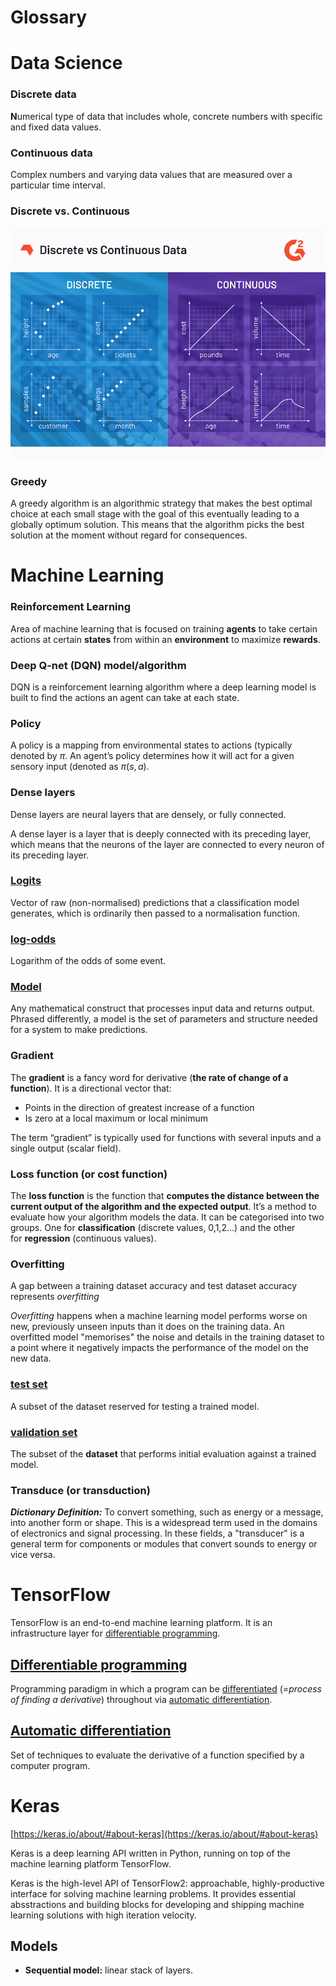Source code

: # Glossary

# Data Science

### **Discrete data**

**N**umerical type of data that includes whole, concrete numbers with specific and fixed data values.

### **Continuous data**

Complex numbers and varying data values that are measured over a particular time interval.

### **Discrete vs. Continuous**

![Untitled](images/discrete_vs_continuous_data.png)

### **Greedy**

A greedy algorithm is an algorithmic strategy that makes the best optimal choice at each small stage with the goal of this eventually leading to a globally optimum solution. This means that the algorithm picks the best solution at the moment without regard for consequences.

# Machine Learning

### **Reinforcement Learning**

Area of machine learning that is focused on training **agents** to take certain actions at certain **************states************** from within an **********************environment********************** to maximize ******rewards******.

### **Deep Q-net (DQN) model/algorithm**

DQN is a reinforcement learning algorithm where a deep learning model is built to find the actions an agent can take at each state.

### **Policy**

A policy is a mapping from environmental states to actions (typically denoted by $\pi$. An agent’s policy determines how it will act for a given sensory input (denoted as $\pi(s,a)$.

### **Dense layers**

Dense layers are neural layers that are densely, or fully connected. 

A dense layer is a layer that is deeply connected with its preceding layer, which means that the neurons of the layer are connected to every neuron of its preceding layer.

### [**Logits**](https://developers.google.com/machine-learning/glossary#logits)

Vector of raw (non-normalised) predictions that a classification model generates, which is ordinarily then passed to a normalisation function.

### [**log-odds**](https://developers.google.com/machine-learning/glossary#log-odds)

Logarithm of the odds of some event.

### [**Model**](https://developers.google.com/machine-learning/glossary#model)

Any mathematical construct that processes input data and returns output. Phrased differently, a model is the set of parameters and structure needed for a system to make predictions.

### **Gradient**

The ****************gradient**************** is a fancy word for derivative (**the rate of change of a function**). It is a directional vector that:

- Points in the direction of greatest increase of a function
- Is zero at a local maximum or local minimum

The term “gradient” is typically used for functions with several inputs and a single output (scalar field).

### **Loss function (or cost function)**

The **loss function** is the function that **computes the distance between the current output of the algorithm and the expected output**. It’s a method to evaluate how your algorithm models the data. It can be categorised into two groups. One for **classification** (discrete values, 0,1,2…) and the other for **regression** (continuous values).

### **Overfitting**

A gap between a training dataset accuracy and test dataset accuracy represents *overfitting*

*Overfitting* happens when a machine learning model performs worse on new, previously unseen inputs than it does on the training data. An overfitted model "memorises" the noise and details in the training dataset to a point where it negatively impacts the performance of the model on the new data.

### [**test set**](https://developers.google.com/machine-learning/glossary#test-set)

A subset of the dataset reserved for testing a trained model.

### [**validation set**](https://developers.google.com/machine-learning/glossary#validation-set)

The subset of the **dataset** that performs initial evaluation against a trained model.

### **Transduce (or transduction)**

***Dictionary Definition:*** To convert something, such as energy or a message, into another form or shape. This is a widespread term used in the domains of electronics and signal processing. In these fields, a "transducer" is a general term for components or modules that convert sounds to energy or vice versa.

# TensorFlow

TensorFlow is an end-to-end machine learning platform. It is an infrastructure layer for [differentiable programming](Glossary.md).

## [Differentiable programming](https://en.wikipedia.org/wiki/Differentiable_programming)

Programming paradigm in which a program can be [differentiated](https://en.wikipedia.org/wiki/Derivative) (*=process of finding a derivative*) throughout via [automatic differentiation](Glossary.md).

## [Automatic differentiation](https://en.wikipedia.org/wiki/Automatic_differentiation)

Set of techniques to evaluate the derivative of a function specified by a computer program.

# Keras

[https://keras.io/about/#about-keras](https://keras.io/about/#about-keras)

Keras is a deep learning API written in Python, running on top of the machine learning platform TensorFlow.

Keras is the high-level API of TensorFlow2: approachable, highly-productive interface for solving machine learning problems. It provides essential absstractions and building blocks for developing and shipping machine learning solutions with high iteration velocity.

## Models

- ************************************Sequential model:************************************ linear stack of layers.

══════════

Try it :: For each line above that carries the word "subset", copy it out.

Reply ::
A subset of the dataset reserved for testing a trained model.
The subset of the **dataset** that performs initial evaluation against a trained model.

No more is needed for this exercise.